▸ The data:
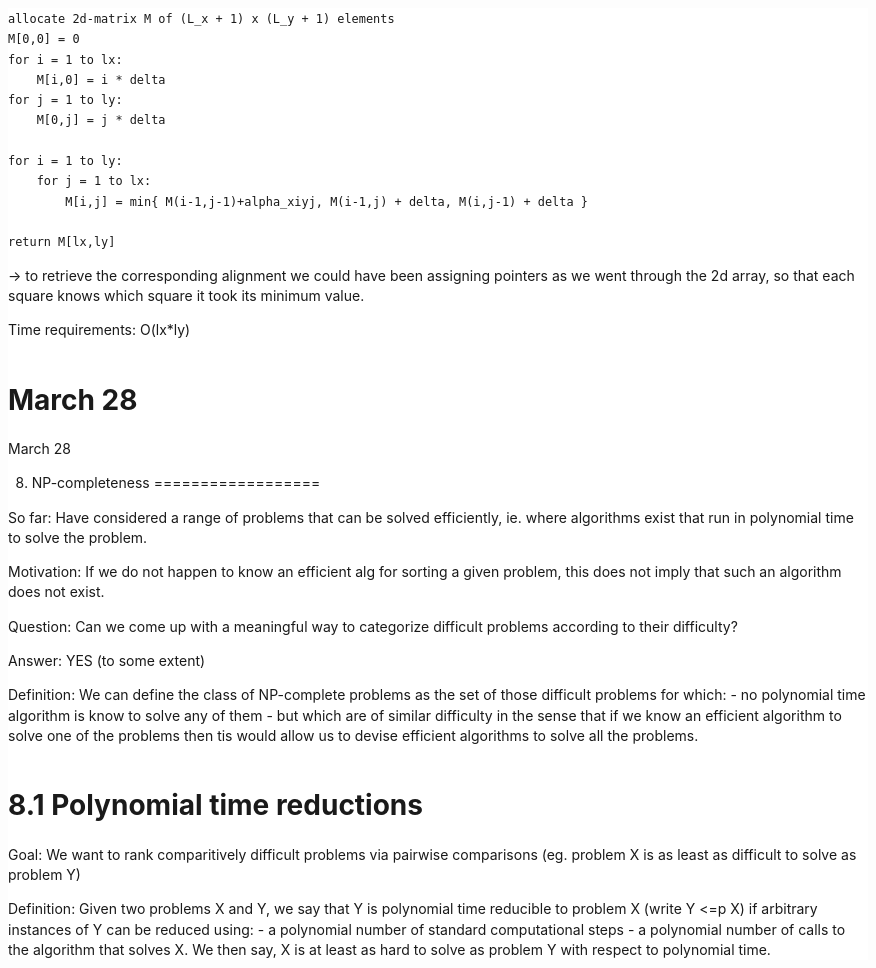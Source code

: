	allocate 2d-matrix M of (L_x + 1) x (L_y + 1) elements
	M[0,0] = 0
	for i = 1 to lx:
		M[i,0] = i * delta
	for j = 1 to ly:
		M[0,j] = j * delta

	for i = 1 to ly:
		for j = 1 to lx:
			M[i,j] = min{ M(i-1,j-1)+alpha_xiyj, M(i-1,j) + delta, M(i,j-1) + delta }

	return M[lx,ly]

-> to retrieve the corresponding alignment we could have been assigning pointers as we went through the 2d array, so that each square knows which square it took its minimum value.

Time requirements: O(lx*ly)










March 28
========
March 28

8. NP-completeness 
==================

So far: Have considered a range of problems that can be solved efficiently, ie. where algorithms exist that run in polynomial time to solve the problem.

Motivation: If we do not happen to know an efficient alg for sorting a given problem, this does not imply that such an algorithm does not exist.

Question: Can we come up with a meaningful way to categorize difficult problems according to their difficulty?

Answer: YES (to some extent)

Definition: We can define the class of NP-complete problems as the set of those difficult problems for which:
	- no polynomial time algorithm is know to solve any of them
	- but which are of similar difficulty in the sense that if we know an efficient algorithm to solve one of the problems then tis would allow us to devise efficient algorithms to solve all the problems.

8.1 Polynomial time reductions
==============================
Goal: We want to rank comparitively difficult problems via pairwise comparisons (eg. problem X is as least as difficult to solve as problem Y)

Definition: Given two problems X and Y, we say that Y is polynomial time reducible to problem X (write Y <=p X) if arbitrary instances of Y can be reduced using:
	- a polynomial number of standard computational steps
	- a polynomial number of calls to the algorithm that solves X.  We then say, X is at least as hard to solve as problem Y with respect to polynomial time.
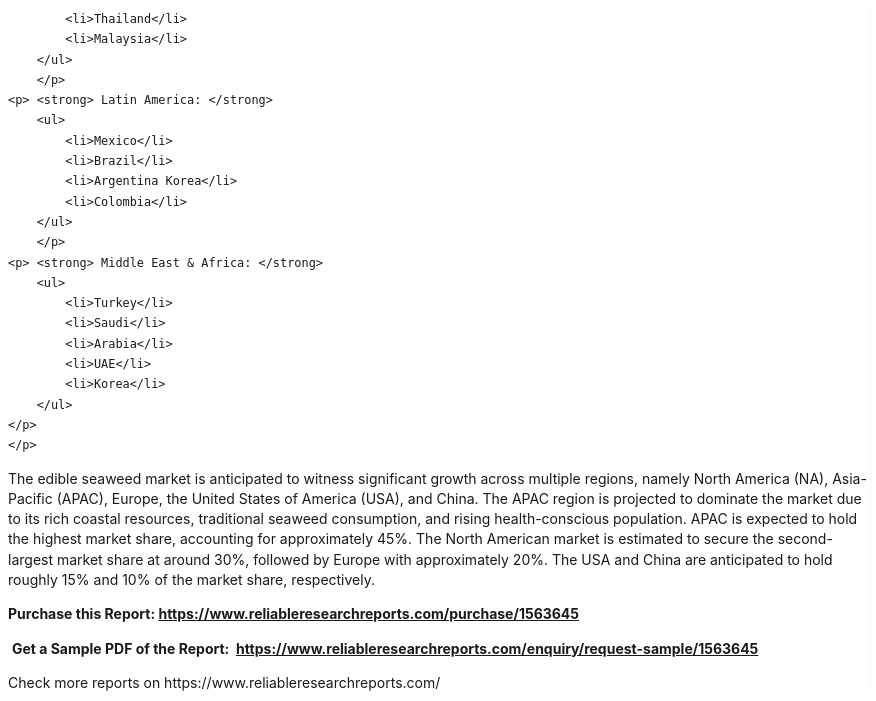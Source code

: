             <li>Thailand</li>
            <li>Malaysia</li>
        </ul>
        </p> 
    <p> <strong> Latin America: </strong>
        <ul>
            <li>Mexico</li>
            <li>Brazil</li>
            <li>Argentina Korea</li>
            <li>Colombia</li>
        </ul>
        </p> 
    <p> <strong> Middle East & Africa: </strong>
        <ul>
            <li>Turkey</li>
            <li>Saudi</li>
            <li>Arabia</li>
            <li>UAE</li>
            <li>Korea</li>
        </ul>
    </p>
    </p>
<p><p>The edible seaweed market is anticipated to witness significant growth across multiple regions, namely North America (NA), Asia-Pacific (APAC), Europe, the United States of America (USA), and China. The APAC region is projected to dominate the market due to its rich coastal resources, traditional seaweed consumption, and rising health-conscious population. APAC is expected to hold the highest market share, accounting for approximately 45%. The North American market is estimated to secure the second-largest market share at around 30%, followed by Europe with approximately 20%. The USA and China are anticipated to hold roughly 15% and 10% of the market share, respectively.</p></p>
<p><strong>Purchase this Report: <a href="https://www.reliableresearchreports.com/purchase/1563645">https://www.reliableresearchreports.com/purchase/1563645</a></strong></p>
<p>&nbsp;<strong>Get a Sample PDF of the Report:&nbsp;&nbsp;<a href="https://www.reliableresearchreports.com/enquiry/request-sample/1563645">https://www.reliableresearchreports.com/enquiry/request-sample/1563645</a></strong></p>
<p><strong></strong></p>
<p>Check more reports on https://www.reliableresearchreports.com/</p>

▸ Problem statement: Where pictures occur in the material above, omit them and return everything else exactly.

▸ Solution for this task:
Source code

:	allocate 2d-matrix M of (L_x + 1) x (L_y + 1) elements
	M[0,0] = 0
	for i = 1 to lx:
		M[i,0] = i * delta
	for j = 1 to ly:
		M[0,j] = j * delta

	for i = 1 to ly:
		for j = 1 to lx:
			M[i,j] = min{ M(i-1,j-1)+alpha_xiyj, M(i-1,j) + delta, M(i,j-1) + delta }

	return M[lx,ly]

-> to retrieve the corresponding alignment we could have been assigning pointers as we went through the 2d array, so that each square knows which square it took its minimum value.

Time requirements: O(lx*ly)










March 28
========
March 28

8. NP-completeness 
==================

So far: Have considered a range of problems that can be solved efficiently, ie. where algorithms exist that run in polynomial time to solve the problem.

Motivation: If we do not happen to know an efficient alg for sorting a given problem, this does not imply that such an algorithm does not exist.

Question: Can we come up with a meaningful way to categorize difficult problems according to their difficulty?

Answer: YES (to some extent)

Definition: We can define the class of NP-complete problems as the set of those difficult problems for which:
	- no polynomial time algorithm is know to solve any of them
	- but which are of similar difficulty in the sense that if we know an efficient algorithm to solve one of the problems then tis would allow us to devise efficient algorithms to solve all the problems.

8.1 Polynomial time reductions
==============================
Goal: We want to rank comparitively difficult problems via pairwise comparisons (eg. problem X is as least as difficult to solve as problem Y)

Definition: Given two problems X and Y, we say that Y is polynomial time reducible to problem X (write Y <=p X) if arbitrary instances of Y can be reduced using:
	- a polynomial number of standard computational steps
	- a polynomial number of calls to the algorithm that solves X.  We then say, X is at least as hard to solve as problem Y with respect to polynomial time.
Source code

:             <li>Thailand</li>
            <li>Malaysia</li>
        </ul>
        </p> 
    <p> <strong> Latin America: </strong>
        <ul>
            <li>Mexico</li>
            <li>Brazil</li>
            <li>Argentina Korea</li>
            <li>Colombia</li>
        </ul>
        </p> 
    <p> <strong> Middle East & Africa: </strong>
        <ul>
            <li>Turkey</li>
            <li>Saudi</li>
            <li>Arabia</li>
            <li>UAE</li>
            <li>Korea</li>
        </ul>
    </p>
    </p>
<p><p>The edible seaweed market is anticipated to witness significant growth across multiple regions, namely North America (NA), Asia-Pacific (APAC), Europe, the United States of America (USA), and China. The APAC region is projected to dominate the market due to its rich coastal resources, traditional seaweed consumption, and rising health-conscious population. APAC is expected to hold the highest market share, accounting for approximately 45%. The North American market is estimated to secure the second-largest market share at around 30%, followed by Europe with approximately 20%. The USA and China are anticipated to hold roughly 15% and 10% of the market share, respectively.</p></p>
<p><strong>Purchase this Report: <a href="https://www.reliableresearchreports.com/purchase/1563645">https://www.reliableresearchreports.com/purchase/1563645</a></strong></p>
<p>&nbsp;<strong>Get a Sample PDF of the Report:&nbsp;&nbsp;<a href="https://www.reliableresearchreports.com/enquiry/request-sample/1563645">https://www.reliableresearchreports.com/enquiry/request-sample/1563645</a></strong></p>
<p><strong></strong></p>
<p>Check more reports on https://www.reliableresearchreports.com/</p>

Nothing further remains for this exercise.